何しろ、監督のジャン=ピエール・ジュネのデビュー作は核戦争後の世界で人肉を売るパリの肉屋を舞台にした『デリカテッセン』。またハリウッドに出向いて監督した『エイリアン4』はシリーズの中でも群を抜いたグロテスクさで知られている。

そもそも、アメリが日本で公開されるようになった経緯がすごい。

アメリを買い付けたのはホラーやエログロ映画の配給で知られるアルバトロス。当時アルバトロスに在籍していた故・叶井俊太郎氏が監督名とまだ大まかな内容しか書かれていない状態でマーケットから『アメリ』を買い付けたという。

何でもジュネのこれまでの作風から『アメリ』の内容を「根暗な少女が周囲を巻き込んで騒動を起こす」という内容を「少女が周りの人を次々に食べていくホラー映画」と思い込んでしまったらしいのだ。

しかし、『アメリ』は本国フランスでは5ヶ月以上にわたるロングラン。フランスでのヒットもあり、日本でも当時のフランス映画の興行収入歴代No.1となった。

だが、世間的な評価とは裏腹に私自身はイマイチこの作品の魅力が掴めないでいる。

確かにオドレイ・トトゥのファッションや映画全開の雰囲気も素晴らしい。ハッピーエンドなのもいいとは思うが、ストーリーそのものが散漫な気がするのだ。
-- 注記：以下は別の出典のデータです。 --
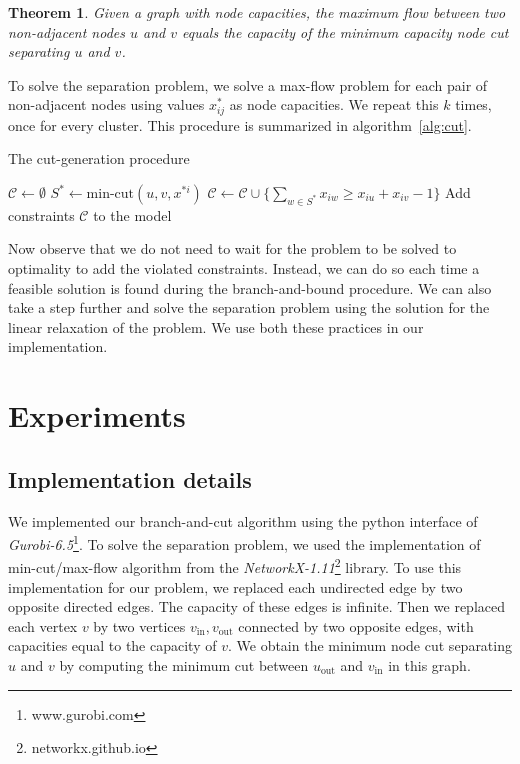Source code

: \documentclass[conference,compsoc]{IEEEtran}
\newtheorem{theorem}{Theorem}
\begin{document}
\begin{theorem}
Given a graph with node capacities, the maximum flow between
two non-adjacent nodes $u$ and $v$ equals the capacity of the minimum
capacity node cut separating $u$ and $v$.
\end{theorem}

To solve the separation problem, we solve a max-flow problem for each
pair of non-adjacent nodes using values $x^*_{ij}$ as node capacities. We repeat this $k$ times, once for every cluster. This procedure is summarized in algorithm~\ref{alg:cut}.

\begin{algorithm}
\centering
\caption{The cut-generation procedure}
\label{alg:cut}
\begin{algorithmic}[1]
\State $\mathcal{C} \gets \emptyset$
		\State $S^* \gets \text{min-cut}(u, v, x^{*i})$ 
			\State $\mathcal{C} \gets \mathcal{C} \cup \{\sum_{w \in S^*} x_{iw} \geq x_{iu} + x_{iv} - 1\}$ 
		\EndIf
	\EndFor
\EndFor
\State Add constraints $\mathcal{C}$ to the model
\end{algorithmic}
\end{algorithm}

Now observe that we do not need to wait for the problem to be solved to
optimality to add the violated constraints. Instead, we can do so each
time a feasible solution is found during the branch-and-bound procedure.
We can also take a step further and solve the separation problem using
the solution for the linear relaxation of the problem. We use both these
practices in our implementation.

\section{Experiments}
\label{sec:experiments}

\subsection{Implementation details}
We implemented our branch-and-cut algorithm using the python interface
of \emph{Gurobi-6.5}\footnote{www.gurobi.com}. To solve the separation problem, we used the
implementation of min-cut/max-flow algorithm from the \emph{NetworkX-1.11}\footnote{networkx.github.io} library. To use this implementation for our problem, we replaced
each undirected edge by two opposite directed edges. The capacity of
these edges is infinite. Then we replaced each vertex $v$ by two
vertices $v_{\text{in}}, v_{\text{out}}$ connected by two opposite
edges, with capacities equal to the capacity of $v$. We obtain the
minimum node cut separating $u$ and $v$ by computing the minimum cut
between $u_{\text{out}}$ and $v_{\text{in}}$ in this graph.
\end{document}
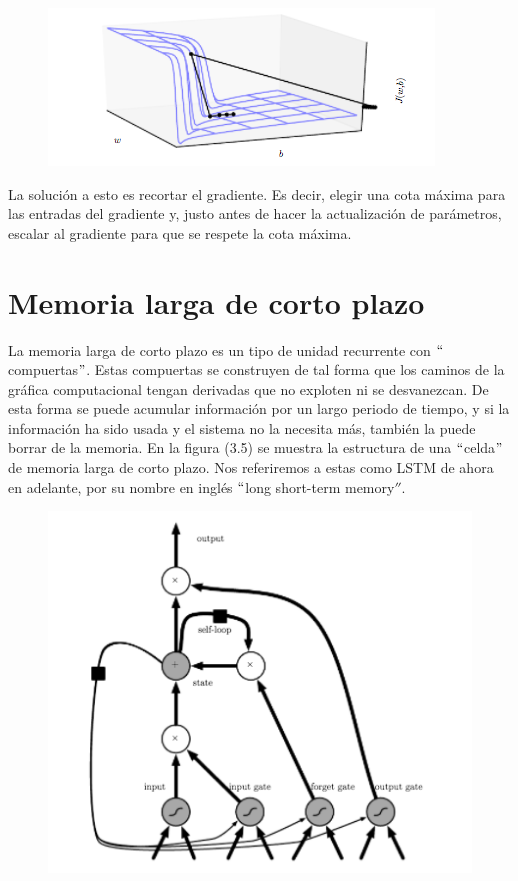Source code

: \begin{figure}[h]
\begin{center}
\includegraphics{./imag/clipping.png}
\end{center}
\caption{}
\end{figure}

La solución a esto es recortar el gradiente. Es decir, elegir una cota máxima para las entradas del gradiente y, justo antes de hacer la actualización de parámetros, escalar al gradiente para que se respete la cota máxima.
\cite{goodfellow-et-al-2016}
\cite{DBLP:journals/corr/Graves13}
\cite{DBLP:journals/corr/abs-1211-5063}

\section{Memoria larga de corto plazo}
La memoria larga de corto plazo es un tipo de unidad recurrente con $``$compuertas$"$. Estas compuertas se construyen de tal forma que los caminos de la gráfica computacional tengan derivadas que no exploten ni se desvanezcan. De esta forma se puede acumular información por un largo periodo de tiempo, y si la información ha sido usada y el sistema no la necesita más, también la puede borrar de la memoria. En la figura (3.5) se muestra la estructura de una $``$celda$"$ de memoria larga de corto plazo. Nos referiremos a estas como LSTM de ahora en adelante, por su nombre en inglés $``$long short-term memory$''$.
\cite{Gers:2000}
\cite{goodfellow-et-al-2016}
\cite{Hochreiter:1997:LSM:1246443.1246450}


\begin{figure}[h]
\begin{center}
\includegraphics{./imag/lstm.png}
\end{center}
\caption{}
\end{figure}

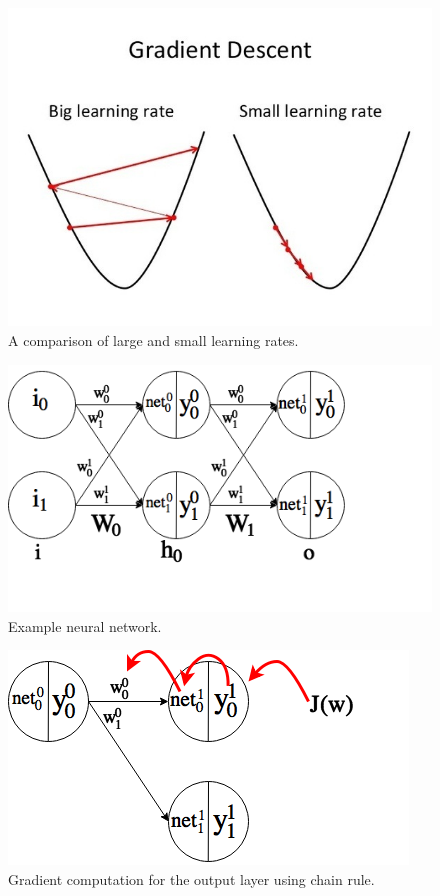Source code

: \documentclass{article}
\begin{document}
\begin{figure}[h!]
\centering
\includegraphics[scale=0.6]{figs/lr.jpeg}
\caption{A comparison of large and small learning rates. \cite{lr}}
\label{fig:lr}
\end{figure}

\begin{figure}[h!]
\centering
\hspace{3cm} 
\includegraphics[scale=0.7]{figs/bp_ex.png}
\caption{Example neural network.}
\label{fig:bp_ex}
\end{figure}

\begin{figure}[h!]
\centering
\hspace{0.5cm} 
\includegraphics[scale=0.7]{figs/weight_update.png}
\caption{Gradient computation for the output layer using chain rule.}
\label{fig:wu}
\end{figure}
\end{document}

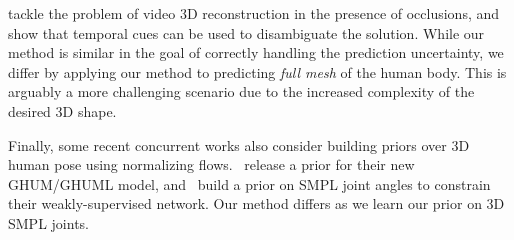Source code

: 
\citet{cheng19occlusion-aware} tackle the problem of video 3D reconstruction in the presence of occlusions, and show that temporal cues can be used to disambiguate the solution.
While our method is similar in the goal of correctly handling the prediction uncertainty, we differ by applying our method to predicting \emph{full mesh} of the human body.
This is arguably a more challenging scenario due to the increased complexity of the desired 3D shape.

Finally, some recent concurrent works also consider building priors over 3D human pose using normalizing flows.~\citet{xu-2020-cvpr} release a prior for their new GHUM/GHUML model, and~\citet{weakly-supervised-normflow} build a prior on SMPL joint angles to constrain their weakly-supervised network. Our method differs as we learn our prior on 3D SMPL joints.


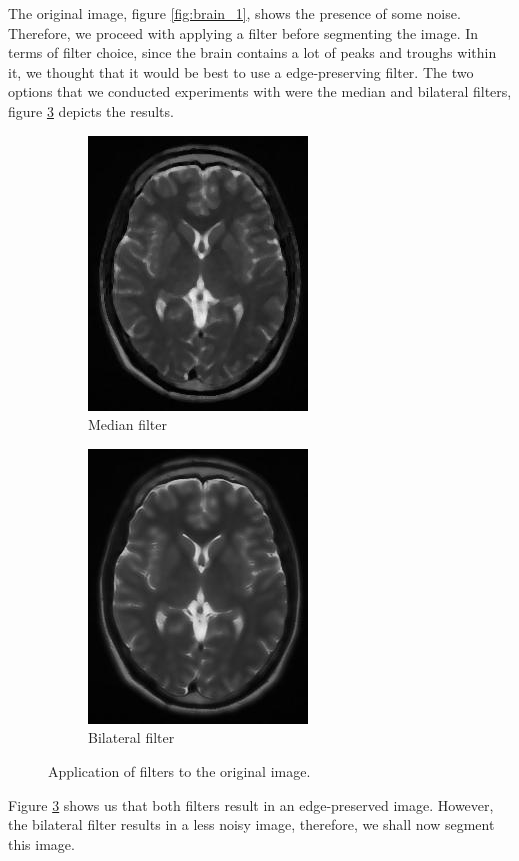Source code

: \documentclass{article}
\begin{document}
\begin{flushleft}
The original image, figure \ref{fig:brain_1}, shows the presence of some noise. Therefore, we proceed with applying a filter before segmenting the image. In terms of filter choice, since the brain contains a lot of peaks and troughs within it, we thought that it would be best to use a edge-preserving filter. The two options that we conducted experiments with were the median and bilateral filters, figure \ref{fig:brain2} depicts the results. 
\end{flushleft}
\begin{figure}[H]
\centering
\begin{subfigure}{.5\textwidth}
  \centering
  \includegraphics[scale=0.6]{experiments/brain/brainMed.jpg}
  \caption{Median filter}
  \label{fig:brain_4}
\end{subfigure}%
\begin{subfigure}{.5\textwidth}
  \centering
  \includegraphics[scale=0.6]{experiments/brain/brainBil.jpg}
  \caption{Bilateral filter}
  \label{fig:brain_5}
\end{subfigure}
\caption{Application of filters to the original image.}
\label{fig:brain2}
\end{figure}
\begin{flushleft}
Figure \ref{fig:brain2} shows us that both filters result in an edge-preserved image. However, the bilateral filter results in a less noisy image, therefore, we shall now segment this image.
\end{flushleft}
\end{document}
今作はアメリの成長を恋愛という側面を中心に描いた作品だが、話があっちに行ったりそっちに行ったり、エピソードや小ネタが多く、それだけに余計に散漫な印象を受けてしまう。

それとコミュニケーション不全ゆえのアメリのエキセントリックさについていけない部分もある。

こう言ってはなんだが、『アメリ』好きな人の中には「『アメリ』が好きな私が好き」って人、いるんじゃないかな〜?

そこまでの大ヒットを飛ばすには少々個性的過ぎる気もするのだ。

ただ、アメリの不器用さ、社会との距離感のつかめなさに共感した人も少なくなかっただろうことも想像がつく。

監督のジャン=ピエール・ジュネはハリウッドから戻って、素朴なフランス映画を作りたいと思ったと『アメリ』を制作した動機について語っていたが、果たして『アメリ』が素朴なフランス映画と言えるかどうかは疑問だ。

評価・レビュー

44点

『アメリ』のレビューを観ているとストーリーそのものよりも、ハッピーエンドや作品のオシャレな雰囲気、アメリのファッションなどが作品の魅力として述べられていることが多い。

アメリの住む地域はパリの中でも低所得者や移民が多く、アメリの職業(ウェイトレス)も学歴のない人がするイメージのものなのだそうだ。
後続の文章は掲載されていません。